===== Task data =====
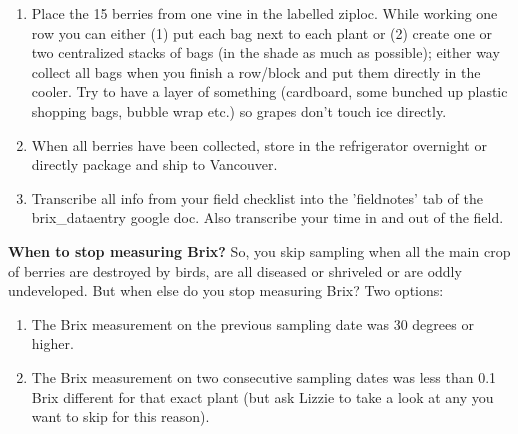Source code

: \documentclass[11pt,letter]{article}
\begin{document}
\begin{enumerate}
\item Place the 15 berries from one vine in the labelled ziploc. While working one row you can either (1) put each bag next to each plant or (2) create one or two centralized stacks of bags (in the shade as much as possible); either way collect all bags when you finish a row/block and put them directly in the cooler. Try to have a layer of something (cardboard, some bunched up plastic shopping bags, bubble wrap etc.) so grapes don’t touch ice directly. 

\item When all berries have been collected, store in the refrigerator overnight or directly package and ship to Vancouver.

\item Transcribe all info from your field checklist into the 'fieldnotes' tab of the brix\_dataentry google doc. Also transcribe your time in and out of the field. 

\end{enumerate}

{\bf When to stop measuring Brix?}
So, you skip sampling when all the main crop of berries are destroyed by birds, are all diseased or shriveled or are oddly undeveloped. But when else do you stop measuring Brix? Two options:
\begin{enumerate}
\item The Brix measurement on the previous sampling date was 30 degrees or higher.
\item The Brix measurement on two consecutive sampling dates was less than 0.1 Brix different for that exact plant (but ask Lizzie to take a look at any you want to skip for this reason).
\end{enumerate}
\end{document}
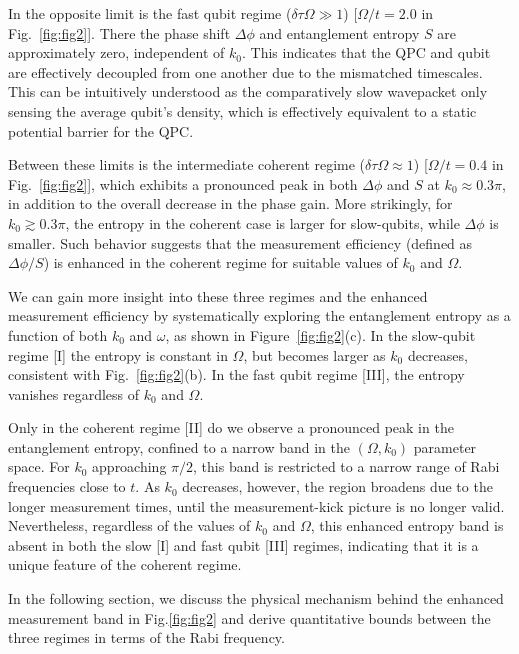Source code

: \documentclass[10pt,
 amsmath,amssymb,
 aps,prb, twocolumn
]{revtex4-2}
\newcommand\sj[1]{ {\color{cyan} #1} }
\begin{document}
In the opposite limit is the fast qubit regime (\mbox{$\delta \tau\Omega \gg 1$}) [\mbox{$\Omega/t = 2.0$} in Fig.~\ref{fig:fig2}]. There the phase shift $\Delta \phi$ and entanglement entropy $S$ are approximately zero, independent of $k_0$. This indicates that the QPC and qubit are effectively decoupled from one another due to the mismatched timescales. This can be intuitively understood as the comparatively slow wavepacket only sensing the average qubit's density, which is effectively equivalent to a static potential barrier for the QPC.

Between these limits is  the intermediate coherent regime (\mbox{$\delta \tau \Omega  \approx 1$}) [\mbox{$\Omega/t = 0.4$} in Fig.~\ref{fig:fig2}], which exhibits a pronounced peak in both \mbox{$\Delta\phi$} and \mbox{$S$} at $k_0 \approx 0.3\pi$, in addition to the overall decrease in the phase gain. More strikingly, for $k_0\gtrsim 0.3\pi$, the entropy in the coherent case is larger for slow-qubits, while $\Delta \phi$ is smaller. Such behavior suggests that the measurement efficiency (defined as \mbox{$\Delta \phi / S$}) is enhanced in the coherent regime for suitable values of $k_0$ and $\Omega$.

We can gain more insight into these three regimes and the enhanced measurement efficiency by systematically exploring the entanglement entropy as a function of both \mbox{$k_0$} and \mbox{$\omega$}, as shown in Figure~\ref{fig:fig2}(c). In the slow-qubit regime [I] the entropy is constant in $\Omega$, but becomes larger as $k_0$ decreases, consistent with Fig.~\ref{fig:fig2}(b). In the fast qubit regime [III], the entropy vanishes regardless of $k_0$ and $\Omega$.

Only in the coherent regime [II] do we observe a pronounced peak in the entanglement entropy, confined to a narrow band in the $(\Omega,k_0)$ parameter space. For $k_0$ approaching $\pi/2$, this band is restricted to a narrow range of Rabi frequencies close to $t$. As $k_0$ decreases, however, the region broadens due to the longer measurement times, until the \sj{measurement-kick picture} is no longer valid. Nevertheless, regardless of the values of $k_0$ and $\Omega$, this enhanced entropy band is absent in both the slow [I] and fast qubit [III] regimes, indicating that it is a unique feature of the coherent regime.
 
In the following section, we discuss the physical mechanism behind the enhanced measurement band in Fig.\ref{fig:fig2} and derive quantitative bounds between the three regimes in terms of the Rabi frequency.
\end{document}
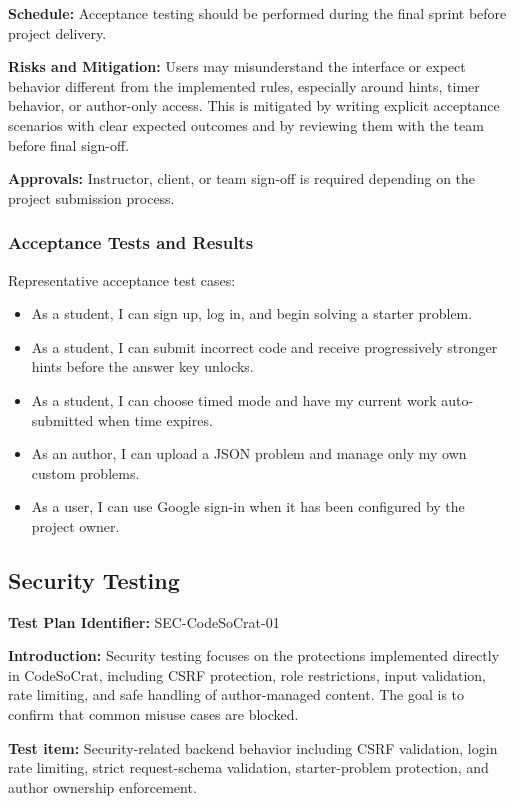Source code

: \textbf{Schedule:}
Acceptance testing should be performed during the final sprint before project delivery.

\textbf{Risks and Mitigation:}
Users may misunderstand the interface or expect behavior different from the implemented rules, especially around hints, timer behavior, or author-only access. This is mitigated by writing explicit acceptance scenarios with clear expected outcomes and by reviewing them with the team before final sign-off.

\textbf{Approvals:}
Instructor, client, or team sign-off is required depending on the project submission process.

\subsubsection{Acceptance Tests and Results}
Representative acceptance test cases:
\begin{itemize}
    \item As a student, I can sign up, log in, and begin solving a starter problem.
    \item As a student, I can submit incorrect code and receive progressively stronger hints before the answer key unlocks.
    \item As a student, I can choose timed mode and have my current work auto-submitted when time expires.
    \item As an author, I can upload a JSON problem and manage only my own custom problems.
    \item As a user, I can use Google sign-in when it has been configured by the project owner.
\end{itemize}

\subsection{Security Testing}
\textbf{Test Plan Identifier:}
SEC-CodeSoCrat-01

\textbf{Introduction:}
Security testing focuses on the protections implemented directly in CodeSoCrat, including CSRF protection, role restrictions, input validation, rate limiting, and safe handling of author-managed content. The goal is to confirm that common misuse cases are blocked.

\textbf{Test item:}
Security-related backend behavior including CSRF validation, login rate limiting, strict request-schema validation, starter-problem protection, and author ownership enforcement.

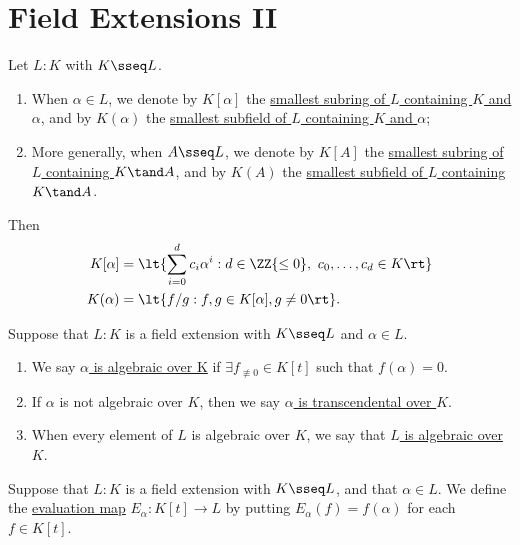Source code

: \documentclass[a4paper]{article}
\begin{document}
\section{Field Extensions II}
\begin{tdefinition}
  Let \( L:K \) with \( K\sseq L \).
  \begin{enumerate}[label=(\roman*)]
    \item When \( \alpha\in L \), we denote by \( K[\alpha] \) the \ul{smallest subring of \( L \) containing \( K \) and \( \alpha \)}, and by \( K(\alpha) \) the \ul{smallest subfield of \( L \) containing \( K \) and \( \alpha \)};
    \item More generally, when \( A\sseq L \), we denote by \( K[A] \) the \ul{smallest subring of \( L \) containing \( K \tand A \)}, and by \( K(A) \) the \ul{smallest subfield of \( L \) containing \( K \tand A \)}.
  \end{enumerate}
  Then \begin{align*}
    K[\alpha] &= \lt\{ \sum_{i=0}^{d}c_i\alpha^i : d\in \ZZ{\leq 0},\ c_0,\ldots,c_d\in K \rt\} \\
    K(\alpha) &= \lt\{ f/g : f,g\in K[\alpha], g\neq 0 \rt\}.
  \end{align*}
\end{tdefinition}

\begin{tdefinition}
  Suppose that \( L: K \) is a field extension with \( K\sseq L \) and \( \alpha\in L \).
  \begin{enumerate}[label=(\roman*)]
    \item We say \ul{\( \alpha \) is algebraic over K} if \( \exists f_{\not\equiv 0} \in K[t] \) such that \( f(\alpha)=0 \).
    \item If \( \alpha \) is not algebraic over \( K \), then we say \ul{\( \alpha \) is transcendental over \( K \)}.
    \item When every element of \( L \) is algebraic over \( K \), we say that \ul{\( L \) is algebraic over \( K \)}.
  \end{enumerate}
\end{tdefinition}

\begin{tdefinition}
  Suppose that \( L: K \) is a field extension with \( K \sseq L \), and that \( \alpha\in L \).
  We define the \ul{evaluation map} \( E_\alpha : K[t] \to L \) by putting \( E_\alpha(f) = f(\alpha) \) for each \( f \in K[t] \).
\end{tdefinition}
\end{document}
=====
_What you need to do_. Which lines in the listing have the string "validation"? Pick them out and copy them.

_Exercise solution_.
Security testing focuses on the protections implemented directly in CodeSoCrat, including CSRF protection, role restrictions, input validation, rate limiting, and safe handling of author-managed content. The goal is to confirm that common misuse cases are blocked.
Security-related backend behavior including CSRF validation, login rate limiting, strict request-schema validation, starter-problem protection, and author ownership enforcement.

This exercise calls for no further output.